**Task**
Reproduce every record exactly.

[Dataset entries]
####################
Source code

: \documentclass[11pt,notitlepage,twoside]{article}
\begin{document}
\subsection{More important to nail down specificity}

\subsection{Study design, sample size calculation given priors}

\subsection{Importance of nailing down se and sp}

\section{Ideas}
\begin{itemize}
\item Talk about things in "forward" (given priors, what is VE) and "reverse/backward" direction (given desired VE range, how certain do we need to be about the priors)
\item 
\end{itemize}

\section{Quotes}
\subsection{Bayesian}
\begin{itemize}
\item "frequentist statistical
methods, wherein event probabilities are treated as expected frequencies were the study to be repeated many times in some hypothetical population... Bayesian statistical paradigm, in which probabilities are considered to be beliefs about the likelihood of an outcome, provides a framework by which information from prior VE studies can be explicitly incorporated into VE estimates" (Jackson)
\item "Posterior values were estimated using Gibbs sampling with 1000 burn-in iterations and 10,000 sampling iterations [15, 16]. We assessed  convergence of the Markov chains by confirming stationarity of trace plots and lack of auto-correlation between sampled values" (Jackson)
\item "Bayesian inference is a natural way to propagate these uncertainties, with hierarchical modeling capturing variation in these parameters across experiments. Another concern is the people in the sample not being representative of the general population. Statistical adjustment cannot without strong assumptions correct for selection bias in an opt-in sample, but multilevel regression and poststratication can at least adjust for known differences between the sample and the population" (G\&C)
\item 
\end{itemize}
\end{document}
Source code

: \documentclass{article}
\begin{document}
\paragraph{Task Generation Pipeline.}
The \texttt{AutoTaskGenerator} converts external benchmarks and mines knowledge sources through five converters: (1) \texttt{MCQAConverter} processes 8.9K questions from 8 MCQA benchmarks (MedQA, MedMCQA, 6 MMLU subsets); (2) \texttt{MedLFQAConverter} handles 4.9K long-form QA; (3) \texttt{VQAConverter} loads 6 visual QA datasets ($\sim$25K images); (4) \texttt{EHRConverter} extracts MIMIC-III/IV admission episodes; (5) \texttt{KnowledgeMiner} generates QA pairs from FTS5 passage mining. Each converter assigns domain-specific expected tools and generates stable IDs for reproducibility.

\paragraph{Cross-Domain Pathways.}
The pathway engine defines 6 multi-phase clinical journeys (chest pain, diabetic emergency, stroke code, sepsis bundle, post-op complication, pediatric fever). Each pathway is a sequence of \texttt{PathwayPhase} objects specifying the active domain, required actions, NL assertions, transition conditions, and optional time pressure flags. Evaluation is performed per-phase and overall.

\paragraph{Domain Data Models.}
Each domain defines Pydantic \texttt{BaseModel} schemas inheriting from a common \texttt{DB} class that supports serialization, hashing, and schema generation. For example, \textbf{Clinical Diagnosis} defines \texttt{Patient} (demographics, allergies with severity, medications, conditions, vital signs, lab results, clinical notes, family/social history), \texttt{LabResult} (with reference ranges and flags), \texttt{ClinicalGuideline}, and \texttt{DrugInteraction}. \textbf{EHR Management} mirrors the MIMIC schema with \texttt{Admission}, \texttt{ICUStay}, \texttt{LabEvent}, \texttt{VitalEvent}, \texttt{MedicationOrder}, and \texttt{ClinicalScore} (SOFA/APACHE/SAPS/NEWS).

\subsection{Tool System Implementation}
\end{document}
####################
**Exercise answer**
Source code

: \documentclass[11pt,notitlepage,twoside]{article}
\begin{document}
\subsection{More important to nail down specificity}

\subsection{Study design, sample size calculation given priors}

\subsection{Importance of nailing down se and sp}

\section{Ideas}
\begin{itemize}
\item Talk about things in "forward" (given priors, what is VE) and "reverse/backward" direction (given desired VE range, how certain do we need to be about the priors)
\item 
\end{itemize}

\section{Quotes}
\subsection{Bayesian}
\begin{itemize}
\item "frequentist statistical
methods, wherein event probabilities are treated as expected frequencies were the study to be repeated many times in some hypothetical population... Bayesian statistical paradigm, in which probabilities are considered to be beliefs about the likelihood of an outcome, provides a framework by which information from prior VE studies can be explicitly incorporated into VE estimates" (Jackson)
\item "Posterior values were estimated using Gibbs sampling with 1000 burn-in iterations and 10,000 sampling iterations [15, 16]. We assessed  convergence of the Markov chains by confirming stationarity of trace plots and lack of auto-correlation between sampled values" (Jackson)
\item "Bayesian inference is a natural way to propagate these uncertainties, with hierarchical modeling capturing variation in these parameters across experiments. Another concern is the people in the sample not being representative of the general population. Statistical adjustment cannot without strong assumptions correct for selection bias in an opt-in sample, but multilevel regression and poststratication can at least adjust for known differences between the sample and the population" (G\&C)
\item 
\end{itemize}
\end{document}
Source code

: \documentclass{article}
\begin{document}
\paragraph{Task Generation Pipeline.}
The \texttt{AutoTaskGenerator} converts external benchmarks and mines knowledge sources through five converters: (1) \texttt{MCQAConverter} processes 8.9K questions from 8 MCQA benchmarks (MedQA, MedMCQA, 6 MMLU subsets); (2) \texttt{MedLFQAConverter} handles 4.9K long-form QA; (3) \texttt{VQAConverter} loads 6 visual QA datasets ($\sim$25K images); (4) \texttt{EHRConverter} extracts MIMIC-III/IV admission episodes; (5) \texttt{KnowledgeMiner} generates QA pairs from FTS5 passage mining. Each converter assigns domain-specific expected tools and generates stable IDs for reproducibility.

\paragraph{Cross-Domain Pathways.}
The pathway engine defines 6 multi-phase clinical journeys (chest pain, diabetic emergency, stroke code, sepsis bundle, post-op complication, pediatric fever). Each pathway is a sequence of \texttt{PathwayPhase} objects specifying the active domain, required actions, NL assertions, transition conditions, and optional time pressure flags. Evaluation is performed per-phase and overall.

\paragraph{Domain Data Models.}
Each domain defines Pydantic \texttt{BaseModel} schemas inheriting from a common \texttt{DB} class that supports serialization, hashing, and schema generation. For example, \textbf{Clinical Diagnosis} defines \texttt{Patient} (demographics, allergies with severity, medications, conditions, vital signs, lab results, clinical notes, family/social history), \texttt{LabResult} (with reference ranges and flags), \texttt{ClinicalGuideline}, and \texttt{DrugInteraction}. \textbf{EHR Management} mirrors the MIMIC schema with \texttt{Admission}, \texttt{ICUStay}, \texttt{LabEvent}, \texttt{VitalEvent}, \texttt{MedicationOrder}, and \texttt{ClinicalScore} (SOFA/APACHE/SAPS/NEWS).

\subsection{Tool System Implementation}
\end{document}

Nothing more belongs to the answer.